Tech Tools for Nurses: Become a Gmail Ninja
The wisdom of using Gmail vs. other e-mail services can be and has been debated since the first Gmail beta came out years ago, so I will skip all that and make an executive decision to tell you that I think Gmail is no worse than any other services and is better than most. If you have any job that necessitates your having constant access to your e-mail, Gmail can make your life a lot easier. Here’s how.
- You can forward or bounce e-mail from school or work to your personal Gmail account, yet have a Gmail account profile that makes it looks as if you responded from the original account. That way you don’t have to log in to multiple places to check your e-mail.
- You can set up complicated filters (they are easy to set up but do complicated things) to make sure that “fluff” e-mail goes to a label (think of Gmail labels as folders) that you check only once in a while. For example, I don’t need to know what the cafeteria specials are at work every day, but they go to my work e-mail anyway. With a Gmail bounce/filter system set up, I never have to deal with them.
- If you’re forwarding everything to Gmail, you are in luck if you ever need to find an e-mail again. Gmail quietly archives everything away and searches it all. Quickly. No more searching through multiple e-mail accounts to find that confirmation for your NCLEX date.
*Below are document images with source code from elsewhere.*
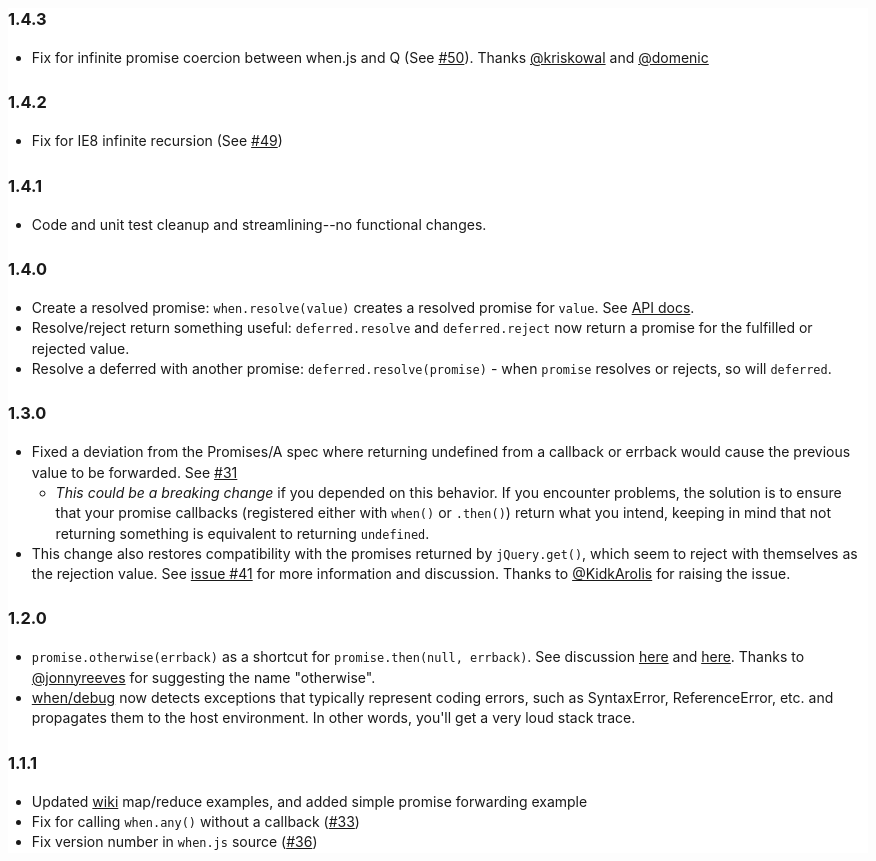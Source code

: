 ### 1.4.3

* Fix for infinite promise coercion between when.js and Q (See [#50](https://github.com/cujojs/when/issues/50)). Thanks [@kriskowal](https://github.com/kriskowal) and [@domenic](https://github.com/domenic)

### 1.4.2

* Fix for IE8 infinite recursion (See [#49](https://github.com/cujojs/when/issues/49))

### 1.4.1

* Code and unit test cleanup and streamlining--no functional changes.

### 1.4.0

* Create a resolved promise: `when.resolve(value)` creates a resolved promise for `value`. See [API docs](docs/api.md#whenresolve).
* Resolve/reject return something useful: `deferred.resolve` and `deferred.reject` now return a promise for the fulfilled or rejected value.
* Resolve a deferred with another promise: `deferred.resolve(promise)` - when `promise` resolves or rejects, so will `deferred`.

### 1.3.0

* Fixed a deviation from the Promises/A spec where returning undefined from a callback or errback would cause the previous value to be forwarded.  See [#31](https://github.com/cujojs/when/issues/31)
	* *This could be a breaking change* if you depended on this behavior.  If you encounter problems, the solution is to ensure that your promise callbacks (registered either with `when()` or `.then()`) return what you intend, keeping in mind that not returning something is equivalent to returning `undefined`.
* This change also restores compatibility with the promises returned by `jQuery.get()`, which seem to reject with themselves as the rejection value.  See [issue #41](https://github.com/cujojs/when/issues/43) for more information and discussion.  Thanks to [@KidkArolis](https://github.com/KidkArolis) for raising the issue.

### 1.2.0

* `promise.otherwise(errback)` as a shortcut for `promise.then(null, errback)`. See discussion [here](https://github.com/cujojs/when/issues/13) and [here](https://github.com/cujojs/when/issues/29). Thanks to [@jonnyreeves](https://github.com/jonnyreeves/) for suggesting the name "otherwise".
* [when/debug](https://github.com/cujojs/when/wiki/when-debug) now detects exceptions that typically represent coding errors, such as SyntaxError, ReferenceError, etc. and propagates them to the host environment.  In other words, you'll get a very loud stack trace.

### 1.1.1

* Updated [wiki](https://github.com/cujojs/when/wiki) map/reduce examples, and added simple promise forwarding example
* Fix for calling `when.any()` without a callback ([#33](https://github.com/cujojs/when/issues/33))
* Fix version number in `when.js` source ([#36](https://github.com/cujojs/when/issues/36))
Here’s how to get started.
- Figure out how to bounce your e-mail from school or work to your Gmail account. It has to be done from the other account, and you may need a geek to figure out it for you. Generally it involves a filter. You’ll want a “bounce” or a “redirect” instead of a “forward” to avoid all the frontmatter and “>” symbols before your e-mail.
- Log in to your Gmail account (get one if you don’t have one at http://gmail.com, and find your settings under the wheel at the top right corner of your inbox screen. (None of this will work from a client; you have to set it up from the Web interface.)
- Under Settings, go to Accounts and Import. Pick “Add another e-mail address you own,” add the e-mail address(es), and choose the “Reply from the same address the message was sent to” button.” If you’re not able to bounce messages from your other account, you can have Gmail pull them in with the POP3 option, but use that only if you can’t get a bounce to work. These options are what allow you to get all your e-mail through Gmail but have it look as though you’re checking external accounts and responding from there. Your e-mail will still be in the other accounts unless you take extra steps to delete it.
- Now you will get your Gmail e-mail and e-mail from all the accounts you’re sucking into it, and that’s no good, so set up a filter (from the same Settings screen, pick “Filters”). Google provides powerful and complicated search operators. Here’s the one I use for work:
E-mails from any address at my work domain (*mywork.org) except for all the people in the curly braces (because I need to get e-mails from my bosses, the director of nursing, and so on) go to a Gmail label called “Bulk work.” They bypass the inbox without passing Go or collecting $200, but they never go to spam. And because I use the setup described previously with responding from the account from which the e-mail arrived, if I reply to my boss it appears I used my hospital e-mail account.
These tricks should get you started. Once you consolidate e-mail accounts and never have to delete dozens of e-mails a day that do not apply to you, you’ll wonder how you ever lived without doing this.